The movie "Contact" has an interesting description of how the aliens make contact with Earth. They have pulses in groups to get our attention. The number of pulses in each group is prime so we can see that it is unusual and worth devoting our attention to. Then they send back a plan for how to make a wormhole machine encoded as television signal along with the original television signal that they received. In the movie, the aliens have the advantage of having the television signal to use to know what representation. This got me thinking. How would I do it, without that advantage?

We don't know in advance how different the aliens would be from us. We would want to make as few assumptions as possible. Using prime numbers to get attention would be a good start. It would be clearly distinguishable from natural phenomena. But after that, it gets tricky.

I would use a ternary encoding. There would be a 0, 1, and pause. This would allow use to have separate binary sequences (like in morse code). Within this binary sequence, I would have Iota programs with 1 as * and 0 as i. The pause would indicate the end of the language. The 1s act as parentheses in indicating groupings. Thus, if there was a transmission error (quite likely at that range), it could easily be detected by that the parentheses would likely be unbalanced. This would also make it appear to have more structure than random noise. The language is one of the simplest languages. It has no extra operations. It doesn't even have the concept of numbers built in, however it is sophisticated enough that numbers can be described. In this sense, it has minimal axioms and thus should be easiest to describe without common ground.

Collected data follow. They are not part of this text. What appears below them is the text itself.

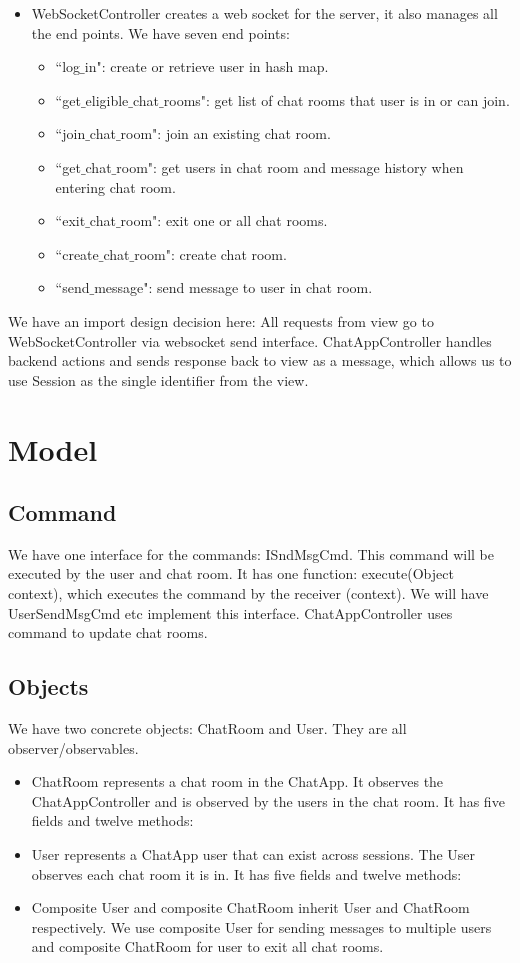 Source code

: \documentclass[letterpaper, 11pt]{article}
\begin{document}
\begin{itemize}
\item WebSocketController creates a web socket for the server, it also manages all the end points. We have seven end points:
\begin{itemize}
\item ``log$\_$in": create or retrieve user in hash map.
\item ``get$\_$eligible$\_$chat$\_$rooms": get list of chat rooms that user is in or can join.
\item ``join$\_$chat$\_$room": join an existing chat room.
\item ``get$\_$chat$\_$room": get users in chat room and message history when entering chat room.
\item ``exit$\_$chat$\_$room": exit one or all chat rooms.
\item ``create$\_$chat$\_$room": create chat room.
\item ``send$\_$message": send message to user in chat room.
\end{itemize}
\end{itemize}

We have an import design decision here: All requests from view go to WebSocketController via websocket send interface. ChatAppController handles backend actions and sends response back to view as a message, which allows us to use Session as the single identifier from the view. 

\section{Model}
\subsection{Command}
We have one interface for the commands: ISndMsgCmd. This command will be executed by the user and chat room. It has one function: execute(Object context), which 
executes the command by the receiver (context). We will have UserSendMsgCmd etc implement this interface. ChatAppController uses command to update chat rooms. 

\subsection{Objects}
We have two concrete objects: ChatRoom and User. They are all observer/observables. 
\begin{itemize}
\item ChatRoom represents a chat room in the ChatApp. It observes the ChatAppController and is observed by the users in the chat room. It has five fields and twelve methods:

\item User represents a ChatApp user that can exist across sessions. The User observes each chat room it is in. It has five fields and twelve methods:

\item Composite User and composite ChatRoom inherit User and ChatRoom respectively. We use composite User for sending messages to multiple users and composite ChatRoom for user to exit all chat rooms. 

\end{itemize}
\end{document}
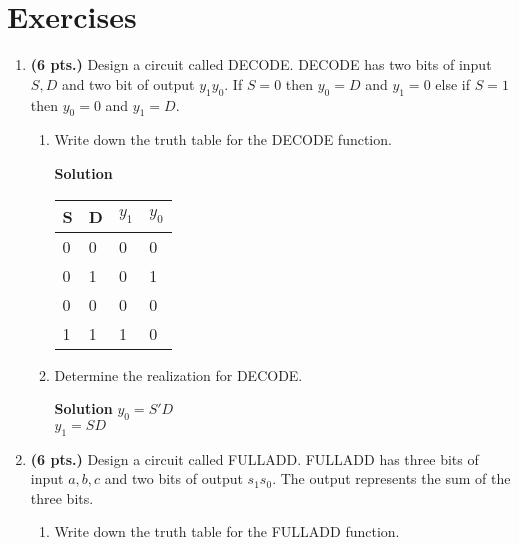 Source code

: \section{Exercises}
\label{section:minimizationExercises}
\graphicspath{ {./chapter03/FigHw} }

\begin{enumerate}
\item \textbf{ (6 pts.)} Design a circuit called DECODE.  DECODE has two bits of 
input $S, D$ and two bit of output $y_1 y_0$.  If $S=0$ then $y_0=D$ and 
$y_1=0$ else if $S=1$ then $y_0=0$ and $y_1 = D$.
\begin{enumerate}
        \item Write down the truth table for the DECODE function.


\begin{onlysolution}  \textbf{Solution} \itshape{
	\begin{tabular}{l|l||l|l}
	S & D & $y_1$ & $y_0$ \\ \hline
	0 & 0 & 0   & 0   \\ \hline
	0 & 1 & 0   & 1   \\ \hline
	0 & 0 & 0   & 0   \\ \hline
	1 & 1 & 1   & 0   \\ 
	\end{tabular}
} \end{onlysolution} 
        \item Determine the \SOPmin realization for DECODE.


\begin{onlysolution}  \textbf{Solution} \itshape{
$y_0 = S'D$\\
$y_1 = S D$
} \end{onlysolution} 
\end{enumerate}

\item \textbf{ (6 pts.)} Design a circuit called FULLADD.  FULLADD has 
three bits of input $a,b,c$ and two bits of output $s_1 s_0$.  The output 
represents the sum of the three bits.
\begin{enumerate}
        \item Write down the truth table for the FULLADD function.



\end{enumerate}
\end{enumerate}

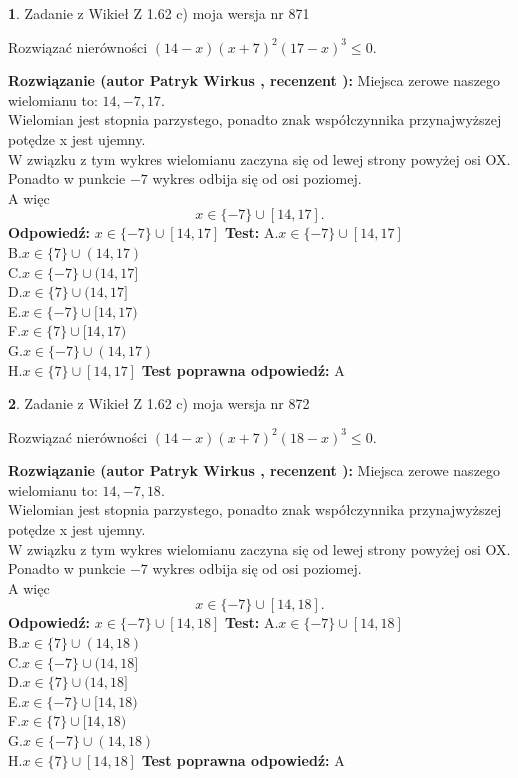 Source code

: \documentclass[12pt, a4paper]{article}
\theoremstyle{definition} %
\newtheorem{zad}{}
\newcommand{\zadStart}[1]{\begin{zad}#1\newline}
\newcommand{\zadStop}{\end{zad}}
\newcommand{\rozwStart}[2]{\noindent \textbf{Rozwiązanie (autor #1 , recenzent #2): }\newline}
\newcommand{\rozwStop}{\newline}
\newcommand{\odpStart}{\noindent \textbf{Odpowiedź:}\newline}
\newcommand{\odpStop}{\newline}
\newcommand{\testStart}{\noindent \textbf{Test:}\newline}
\newcommand{\testStop}{\newline}
\newcommand{\kluczStart}{\noindent \textbf{Test poprawna odpowiedź:}\newline}
\newcommand{\kluczStop}{\newline}
\begin{document}
\zadStart{Zadanie z Wikieł Z 1.62 c) moja wersja nr 871}

Rozwiązać nierówności $(14-x)(x+7)^{2}(17-x)^{3}\le0$.
\zadStop
\rozwStart{Patryk Wirkus}{}
Miejsca zerowe naszego wielomianu to: $14, -7, 17$.\\
Wielomian jest stopnia parzystego, ponadto znak współczynnika przy\linebreak najwyższej potędze x jest ujemny.\\ W związku z tym wykres wielomianu zaczyna się od lewej strony powyżej osi OX.\\
Ponadto w punkcie $-7$ wykres odbija się od osi poziomej.\\
A więc $$x \in \{-7\} \cup [14,17].$$
\rozwStop
\odpStart
$x \in \{-7\} \cup [14,17]$
\odpStop
\testStart
A.$x \in \{-7\} \cup [14,17]$\\
B.$x \in \{7\} \cup (14,17)$\\
C.$x \in \{-7\} \cup (14,17]$\\
D.$x \in \{7\} \cup (14,17]$\\
E.$x \in \{-7\} \cup [14,17)$\\
F.$x \in \{7\} \cup [14,17)$\\
G.$x \in \{-7\} \cup (14,17)$\\
H.$x \in \{7\} \cup [14,17]$
\testStop
\kluczStart
A
\kluczStop



\zadStart{Zadanie z Wikieł Z 1.62 c) moja wersja nr 872}

Rozwiązać nierówności $(14-x)(x+7)^{2}(18-x)^{3}\le0$.
\zadStop
\rozwStart{Patryk Wirkus}{}
Miejsca zerowe naszego wielomianu to: $14, -7, 18$.\\
Wielomian jest stopnia parzystego, ponadto znak współczynnika przy\linebreak najwyższej potędze x jest ujemny.\\ W związku z tym wykres wielomianu zaczyna się od lewej strony powyżej osi OX.\\
Ponadto w punkcie $-7$ wykres odbija się od osi poziomej.\\
A więc $$x \in \{-7\} \cup [14,18].$$
\rozwStop
\odpStart
$x \in \{-7\} \cup [14,18]$
\odpStop
\testStart
A.$x \in \{-7\} \cup [14,18]$\\
B.$x \in \{7\} \cup (14,18)$\\
C.$x \in \{-7\} \cup (14,18]$\\
D.$x \in \{7\} \cup (14,18]$\\
E.$x \in \{-7\} \cup [14,18)$\\
F.$x \in \{7\} \cup [14,18)$\\
G.$x \in \{-7\} \cup (14,18)$\\
H.$x \in \{7\} \cup [14,18]$
\testStop
\kluczStart
A
\kluczStop
\end{document}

To explain Iota to the aliens, many examples would be given. It would start with several examples of the K function. The K function has the property that Kxy→x. That is, it eats its second argument and returns its first. Then it would give examples of increasingly more complex functions. Each one would be evaluated step-by-step separated by small gaps. In between examples would be longer gaps. This should give them enough information to work out the rules for the language and to run its programs themselves. We could end this section with more fun sorts of programs like a program that returns a list of prime numbers, a quine, and an Iota interpreter. That gives us a starting ground from which we can describe mathematical concepts.

Of course, Iota is not practical for describing bigger, more complicated programs because of how it is exponentially longer than the length of the expression being encoded by more conventional means. Thus, it would be useful to describe a better encoding. After the Iota part, there would be a long pause. After that, we could give an interpreter for a more practical language, such as a minimal version of Scheme. Common functions and macros could be defined after the interpreter is given. After that, there would be some programs for it followed by their step-by-step evaluations.

After that, we could have programs to attempt to improve the quality of the transmission. For example, instead of having a raw bit stream, we could give reference implementations of compression (bzip2), error correcting codes (Solomon-Reed codes), and hashes (SHA-512). Each one could be followed by a more practical implementation and examples. This way, the transmission could from then on be more reliably received and it would be known if the received signal was intact or not.

All of these steps would provide a basis on which to communicate as well as a way to describe the protocols so communication can be efficient and reliable.